É um álbum denso, profundo, revoltado, violento e sublimado. Move-se entre atmosferas de experimentalismo distorcido — paisagens retorcidas onde a guitarra abre fendas — e súbitas florescências pop de enorme brilho. É música que vem de um passado negro, pesado, marcado por crises de identidade sexual (Cain é transgénero) e pelo peso opressivo da religião, quase sempre inconsciente.
Tudo isto convive no mesmo corpo musical, que cresce, implode e renasce. É um disco extraordinário. Não tinha dado ainda a atenção devida ao trabalho anterior de Cain; este ano corri a ouvir tudo. Encontrei uma artista para seguir de perto.
4. Regressos marcantes
Além dos já mencionados Pulp, De La Soul e Swans, houve regressos que merecem lugar de destaque:
- Tortoise, que reaparecem sem sinal de desgaste — e seria esteticamente criminoso ignorá-los.

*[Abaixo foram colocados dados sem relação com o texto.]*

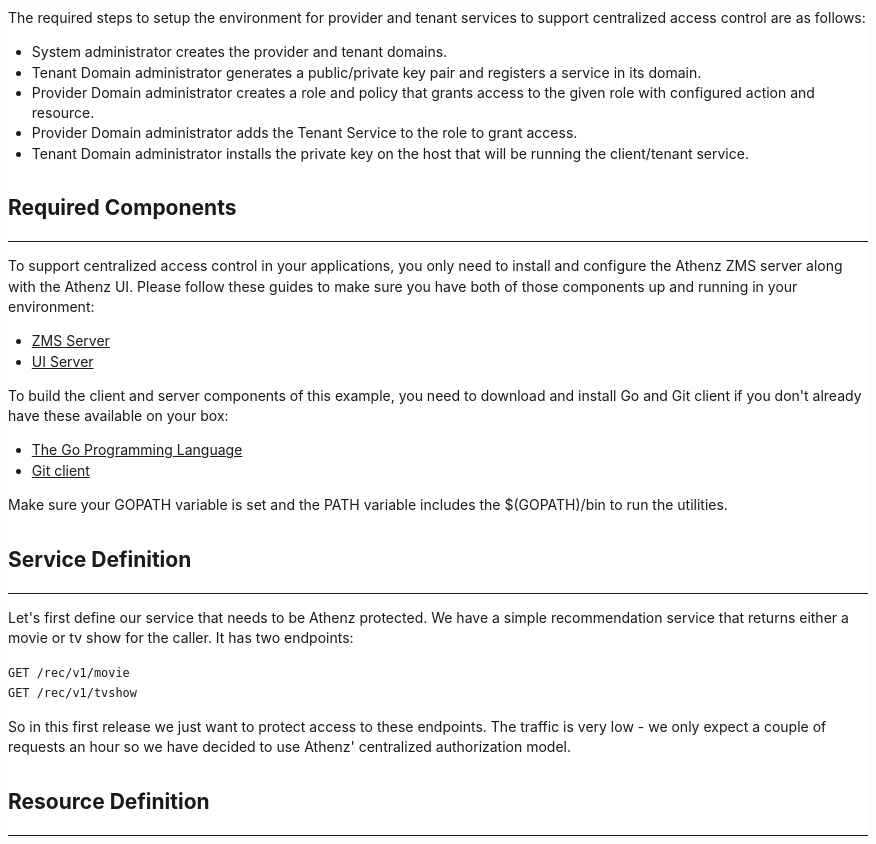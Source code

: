 The required steps to setup the environment for provider and tenant
services to support centralized access control are as follows:

* System administrator creates the provider and tenant domains.
* Tenant Domain administrator generates a public/private key pair
  and registers a service in its domain.
* Provider Domain administrator creates a role and policy that
  grants access to the given role with configured action and resource.
* Provider Domain administrator adds the Tenant Service to the
  role to grant access.
* Tenant Domain administrator installs the private key on the host
  that will be running the client/tenant service.

## Required Components
----------------------

To support centralized access control in your applications,
you only need to install and configure the Athenz ZMS
server along with the Athenz UI. Please follow these guides
to make sure you have both of those components up and
running in your environment:

* [ZMS Server](setup_zms.md)
* [UI Server](setup_ui.md)

To build the client and server components of this example,
you need to download and install Go and Git client
if you don't already have these available on your box:

* [The Go Programming Language](https://golang.org/doc/install)
* [Git client](https://git-scm.com/downloads)

Make sure your GOPATH variable is set and the PATH variable
includes the $(GOPATH)/bin to run the utilities.

## Service Definition
---------------------

Let's first define our service that needs to be Athenz protected.
We have a simple recommendation service that returns either a movie
or tv show for the caller. It has two endpoints:

    GET /rec/v1/movie
    GET /rec/v1/tvshow

So in this first release we just want to protect access to these
endpoints. The traffic is very low - we only expect a couple of
requests an hour so we have decided to use Athenz' centralized
authorization model.

## Resource Definition
----------------------
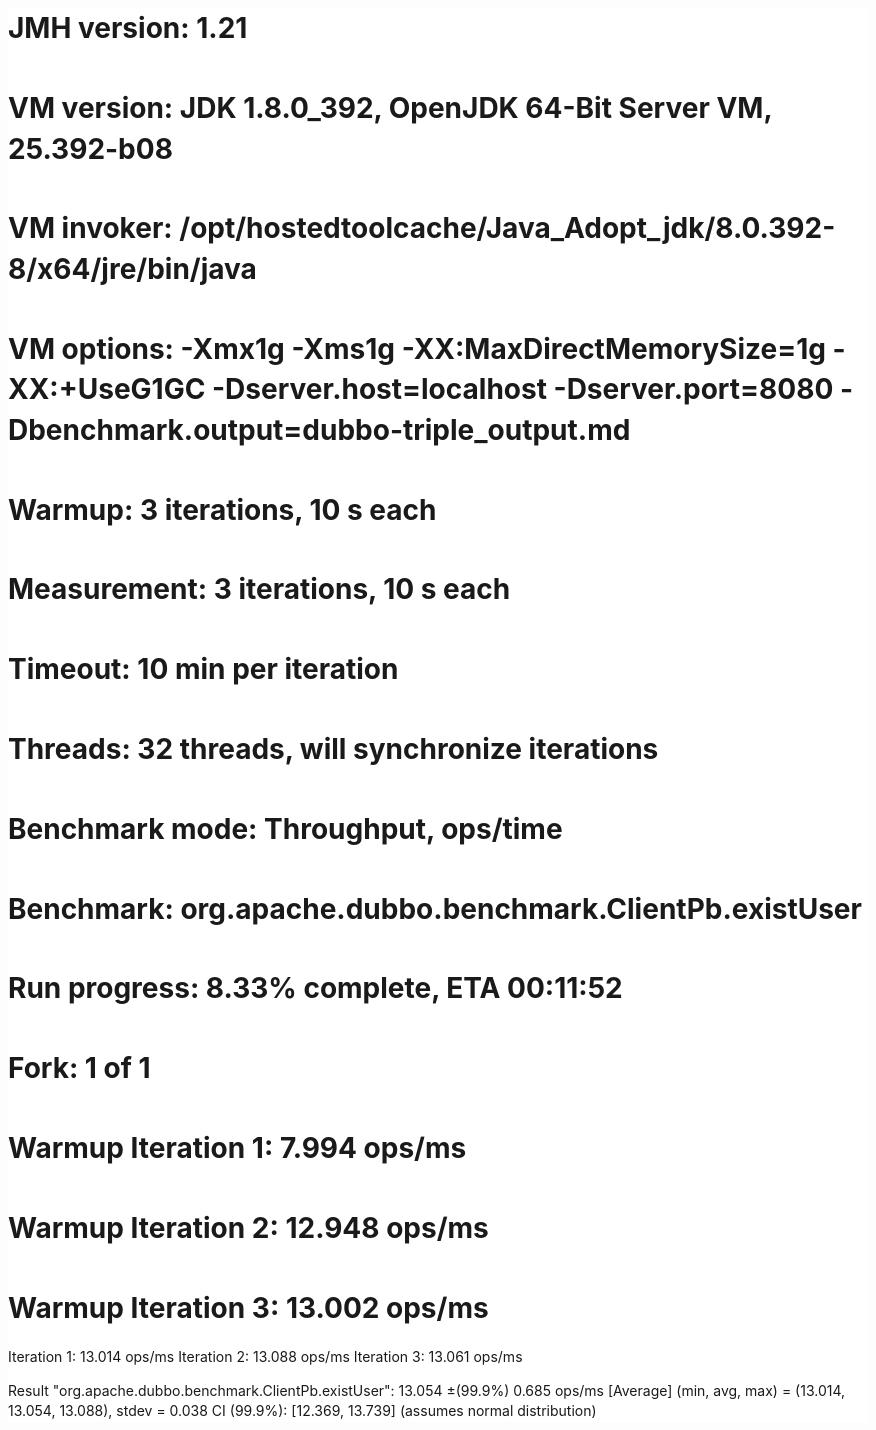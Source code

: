 
# JMH version: 1.21
# VM version: JDK 1.8.0_392, OpenJDK 64-Bit Server VM, 25.392-b08
# VM invoker: /opt/hostedtoolcache/Java_Adopt_jdk/8.0.392-8/x64/jre/bin/java
# VM options: -Xmx1g -Xms1g -XX:MaxDirectMemorySize=1g -XX:+UseG1GC -Dserver.host=localhost -Dserver.port=8080 -Dbenchmark.output=dubbo-triple_output.md
# Warmup: 3 iterations, 10 s each
# Measurement: 3 iterations, 10 s each
# Timeout: 10 min per iteration
# Threads: 32 threads, will synchronize iterations
# Benchmark mode: Throughput, ops/time
# Benchmark: org.apache.dubbo.benchmark.ClientPb.existUser

# Run progress: 8.33% complete, ETA 00:11:52
# Fork: 1 of 1
# Warmup Iteration   1: 7.994 ops/ms
# Warmup Iteration   2: 12.948 ops/ms
# Warmup Iteration   3: 13.002 ops/ms
Iteration   1: 13.014 ops/ms
Iteration   2: 13.088 ops/ms
Iteration   3: 13.061 ops/ms


Result "org.apache.dubbo.benchmark.ClientPb.existUser":
  13.054 ±(99.9%) 0.685 ops/ms [Average]
  (min, avg, max) = (13.014, 13.054, 13.088), stdev = 0.038
  CI (99.9%): [12.369, 13.739] (assumes normal distribution)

- Stereolab, que continuam a ser talvez a banda indie mais resistente de sempre, sempre ao lado das modas, nunca apanhados pela rede do sucesso fácil.
Estes registos não revolucionam nada, mas reafirmam mundos sonoros que continuam vivos e relevantes.
5. Descobertas mais experimentais
Atravessar o lado mais arriscado, vibrante e, por vezes, exaustivo da música foi outra constante deste ano.
Destaco:
- os japoneses Black Eyes, com um vocalista que ecoa tiques de Zack de la Rocha, mas sem a mesma gravidade vocal; estridentes, experimentais, vibrantes;
- o hip-hop tresloucado de Everything Is Psychedelic, tão fiel ao nome como se pode imaginar: psicadélico e doido;
- Ava Mendoza e Water Damage, discos exigentes, muitas vezes árduos, que pedem o ambiente certo — mas que recompensam quem os procura.
Este é o lado da música que menos vezes revisito, mas que me alimenta a curiosidade e a vontade de explorar.
6. Pop, indie e arredores
O ano trouxe também bons discos de:
- These New Puritans,
- Smerz,
- Perfume Genius.
Nenhum deles revolucionário, mas todos sólidos e interessantes.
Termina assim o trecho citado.